On dit que la nature est le garant de la meilleure sélection. Est-ce bien vrai en général et particulièrement en apiculture ?
Les colonies paresseuses ayant un rendement insuffisant, meurent de faim. De même les colonies qui ont récolté à l’excès et, faute de place n’ont donc pas suffisamment élevé d’abeilles hivernales, sont éliminées. Les colonies les plus agressives sont celles qui se défendent le mieux contre leurs ennemis et sont donc privilégiées par rapport à celles qui sont plus douces. Les colonies essaimeuses se reproduisent en grand nombre. Les non-essaimeuses ne se reproduisent pas. Durant des générations, la reine est remplacée sans essaimage dans ces dernières colonies anecballiques. Très souvent, la fille partage le nid avec sa mère. Mais ces colonies risquent de disparaître s’il s’avère que la fécondation échoue, ce qui est souvent le cas, car ceci se passe généralement en fin de saison.

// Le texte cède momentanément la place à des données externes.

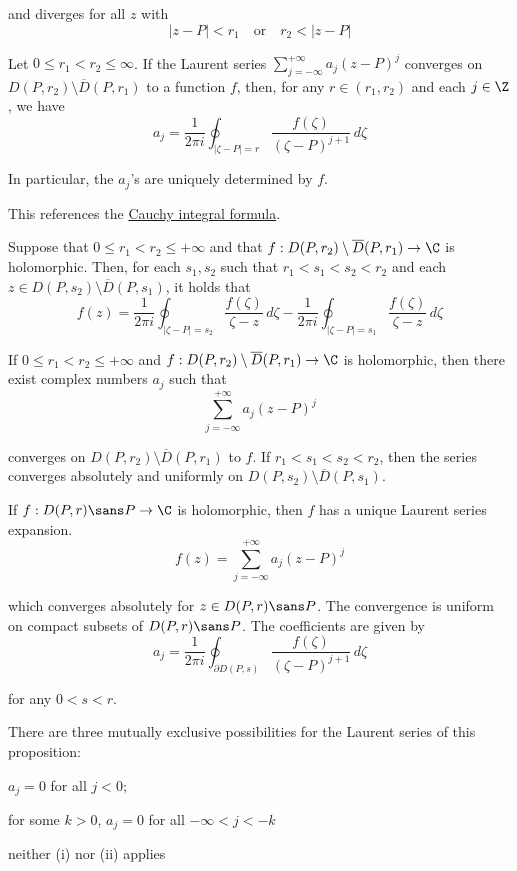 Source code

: and diverges for all $z$ with
$$
  |z-P|<r_1\quad\text{or}\quad r_2<|z-P|
$$

\label{eafd61e}

Let $0\leq r_1<r_2\leq\infty$. If the Laurent series
$\sum_{j=-\infty}^{+\infty}a_j(z-P)^j$ converges on $D(P,r_2)\setminus\overline
D(P,r_1)$ to a function $f$, then, for any $r\in(r_1,r_2)$ and each $j\in\Z$,
we have
$$
  a_j=\frac1{2\pi i}\oint_{|\zeta-P|=r}\frac{f(\zeta)}{(\zeta-P)^{j+1}}\,d\zeta
$$

In particular, the $a_j$'s are uniquely determined by $f$.

\label{ca5d89e}

This references the \href{e50677f}{Cauchy integral formula}.

Suppose that $0\leq r_1<r_2\leq+\infty$ and that $f:D(P,r_2)\setminus\overline
D(P,r_1)\to\C$ is holomorphic. Then, for each $s_1,s_2$ such that
$r_1<s_1<s_2<r_2$ and each $z\in D(P,s_2)\setminus\overline D(P,s_1)$, it holds
that
$$
  f(z)=\frac1{2\pi i}\oint_{|\zeta-P|=s_2}\frac{f(\zeta)}{\zeta-z}\,d\zeta
  -\frac1{2\pi i}\oint_{|\zeta-P|=s_1}\frac{f(\zeta)}{\zeta-z}\,d\zeta
$$

\label{cd93e84}

If $0\leq r_1<r_2\leq+\infty$ and $f:D(P,r_2)\setminus\overline D(P,r_1)\to\C$
is holomorphic, then there exist complex numbers $a_j$ such that
$$
  \sum_{j=-\infty}^{+\infty}a_j(z-P)^j
$$

converges on $D(P,r_2)\setminus\overline D(P,r_1)$ to $f$. If
$r_1<s_1<s_2<r_2$, then the series converges absolutely and uniformly on
$D(P,s_2)\setminus\overline D(P,s_1)$.

\label{e7fa5f8}

If $f:D(P,r)\sans P\to\C$ is holomorphic, then $f$ has a unique Laurent series
expansion.
$$
  f(z)=\sum_{j=-\infty}^{+\infty}a_j(z-P)^j
$$

which converges absolutely for $z\in D(P,r)\sans P$. The convergence is uniform
on compact subsets of $D(P,r)\sans P$. The coefficients are given by
$$
  a_j=\frac1{2\pi i}\oint_{\partial D(P,s)}\frac{f(\zeta)}{(\zeta-P)^{j+1}}\,d\zeta
$$

for any $0<s<r$.

There are three mutually exclusive possibilities for the Laurent series of this
proposition:
\begin{enumerati}
  \item $a_j=0$ for all $j<0$;
  \item for some $k>0$, $a_j=0$ for all $-\infty<j<-k$
  \item neither (i) nor (ii) applies
\end{enumerati}


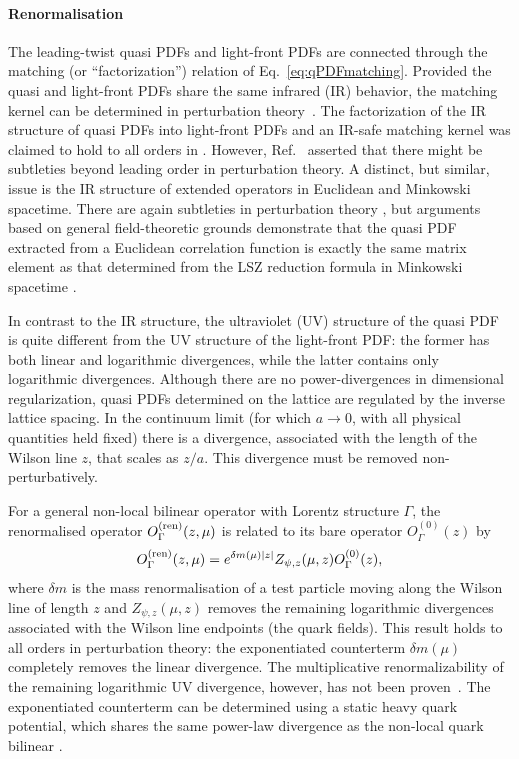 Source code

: \paragraph*{Renormalisation} The leading-twist quasi PDFs and light-front PDFs are connected through the matching (or ``factorization'') relation of Eq.~\eqref{eq:qPDFmatching}. Provided the quasi and light-front PDFs share the same infrared (IR) behavior, the matching kernel can be determined in perturbation theory~\cite{Xiong:2013bka}. The factorization of the IR structure of quasi PDFs into light-front PDFs and an IR-safe matching kernel was claimed to hold to all orders in \cite{Ma:2014jla, Ma:2014jga}. However, Ref.~\cite{Li:2016amo} asserted that there might be subtleties beyond leading order in perturbation theory. A distinct, but similar, issue is the IR structure of extended operators in Euclidean and Minkowski spacetime. There are again subtleties in perturbation theory \cite{Carlson:2017gpk}, but arguments based on general field-theoretic grounds demonstrate that the quasi PDF extracted from a Euclidean correlation function is exactly the same matrix element as that determined from the LSZ reduction formula in Minkowski spacetime \cite{Briceno:2017cpo}.

In contrast to the IR structure, the ultraviolet (UV) structure of the quasi PDF is quite different from the UV structure of the light-front PDF: the former has both linear and logarithmic divergences, while the latter contains only logarithmic divergences. Although there are no power-divergences in dimensional regularization, quasi PDFs determined on the lattice are regulated by the inverse lattice spacing. In the continuum limit (for which $a\to 0$, with all physical quantities held fixed) there is a divergence, associated with the length of the Wilson line $z$, that scales as $z/a$. This divergence must be removed non-perturbatively.

For a general non-local bilinear operator with Lorentz structure $\Gamma$, the renormalised operator $O_{\Gamma}^{\rm (ren)}(z,\mu)$ is
related to its bare operator $O^{(0)}_{\Gamma}(z)$ by \cite{Dotsenko:1979wb, Arefeva:1980zd, Craigie:1980qs,Dorn:1986dt}
\begin{eqnarray}\label{eq:renorm_non-local}
O_{\Gamma}^{\rm (ren)}(z,\mu)=e^{\delta m(\mu)|z|}Z_{\psi, z}(\mu,z)O^{(0)}_{\Gamma}(z),
\end{eqnarray}
where $\delta m$ is the mass renormalisation of a test particle moving along the Wilson line of length $z$ and $Z_{\psi, z}(\mu,z)$ removes the remaining logarithmic divergences associated with the Wilson line endpoints (the quark fields). This result holds to all orders in perturbation theory: the exponentiated counterterm $\delta m(\mu)$ completely removes the linear divergence. The multiplicative renormalizability of the remaining logarithmic UV divergence, however, has not been proven~\cite{Ji:2015jwa}. The exponentiated counterterm can be determined using a static heavy quark potential, which shares the same power-law divergence as the non-local quark bilinear \cite{Musch:2010ka,Ishikawa:2016znu, Chen:2016fxx}.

On dit que l’abeille ordinaire est la mieux adaptée. Ceci serait plus vrai si l’environnement dans lequel elle doit exister n’avait pas changé. Mais dans beaucoup de régions, l’urbanisme et les techniques agricoles ont bouleversé le milieu naturel au cours de ces dernières années. Souvent il ne reste plus que des miellées précoces qu’il s’agit d’exploiter pleinement sans quoi les hausses resteront vides pour toute l’année. Souvent l’abeille du pays, non-sélectionnée et non adaptée aux nouvelles conditions offertes par le milieu environnant, n’est pas opérationnelle au moment de la récolte; les ruches ne seront suffisamment peuplées qu’en fin de saison.

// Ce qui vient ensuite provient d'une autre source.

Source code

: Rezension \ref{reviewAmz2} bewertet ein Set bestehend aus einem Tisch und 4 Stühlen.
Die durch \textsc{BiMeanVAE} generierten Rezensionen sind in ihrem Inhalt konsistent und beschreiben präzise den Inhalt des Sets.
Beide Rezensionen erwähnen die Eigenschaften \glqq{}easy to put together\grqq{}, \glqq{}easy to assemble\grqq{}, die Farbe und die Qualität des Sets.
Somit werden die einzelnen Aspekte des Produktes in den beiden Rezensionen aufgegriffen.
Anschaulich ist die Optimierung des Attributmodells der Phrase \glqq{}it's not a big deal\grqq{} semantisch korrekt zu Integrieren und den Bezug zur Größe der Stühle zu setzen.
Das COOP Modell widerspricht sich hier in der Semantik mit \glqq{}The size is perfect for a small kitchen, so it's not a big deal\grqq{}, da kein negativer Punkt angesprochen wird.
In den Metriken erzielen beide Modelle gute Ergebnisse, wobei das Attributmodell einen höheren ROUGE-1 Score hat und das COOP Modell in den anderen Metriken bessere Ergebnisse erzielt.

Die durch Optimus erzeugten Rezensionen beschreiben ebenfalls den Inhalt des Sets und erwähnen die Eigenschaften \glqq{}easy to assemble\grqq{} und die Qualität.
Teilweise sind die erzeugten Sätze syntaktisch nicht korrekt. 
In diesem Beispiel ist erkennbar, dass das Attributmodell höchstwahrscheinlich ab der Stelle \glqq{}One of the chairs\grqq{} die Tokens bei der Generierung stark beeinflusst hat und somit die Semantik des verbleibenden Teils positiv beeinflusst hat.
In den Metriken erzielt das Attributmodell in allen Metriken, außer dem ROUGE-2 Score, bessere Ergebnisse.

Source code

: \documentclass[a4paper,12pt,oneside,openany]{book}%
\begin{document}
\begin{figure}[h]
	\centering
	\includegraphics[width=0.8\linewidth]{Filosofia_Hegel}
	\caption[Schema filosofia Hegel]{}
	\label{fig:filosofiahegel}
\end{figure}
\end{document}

Il y a des races locales qui présentent des caractéristiques de grande valeur qu’il faut sauvegarder pour l’avenir.
L’insémination instrumentale viendra en aide en garantissant la fécondation avec les mâles appartenant à la même race. La création de banques de sperme, qu’on espère bientôt être réalisable, sera certainement une aide appréciable pour la conservation à l’état pur de races de provenances diverses.
Dans les ruchers à bon rendement, un grand soin est donné à la sélection de reines destinées à l’élevage, à la sélection de reines servant dans les ruches de production ainsi qu’au renouvellement de ces reines tous les deux ans.
Si nous comparons le sanglier et le porc domestique et si nous considérons le cas de la vache dont la production laitière a doublé en 30 ans avec pratiquement le même apport en nourriture, alors on ne peut nier les résultats possibles de la sélection. En principe, des résultats semblables sont possibles en apiculture.
Le premier critère de la sélection en apiculture est le rendement en miel.
En second lieu, on sélectionnera une abeille qui ne demandera qu’un minimum d’interventions, car dans un rucher rentable, le nombre de ruches exploitées est sensiblement égal au nombre de ruches qu’on arrive à conduire durant la période d’essaimage. On sait qu’il y a des races ou des lignées qui, chaque année, poussent inéluctablement à l’essaimage, et ceci même en l’absence de surpopulation. J’ai fait l’expérience de certaines lignées de la race carniolienne (toutes les carnioliennes n’ont pas cette propriété !) dans lesquelles la reine essaime tout juste après avoir pondu dans les cellules royales. Ces colonies exigent des interventions techniques compliquées et conduisent à une surcharge de travail.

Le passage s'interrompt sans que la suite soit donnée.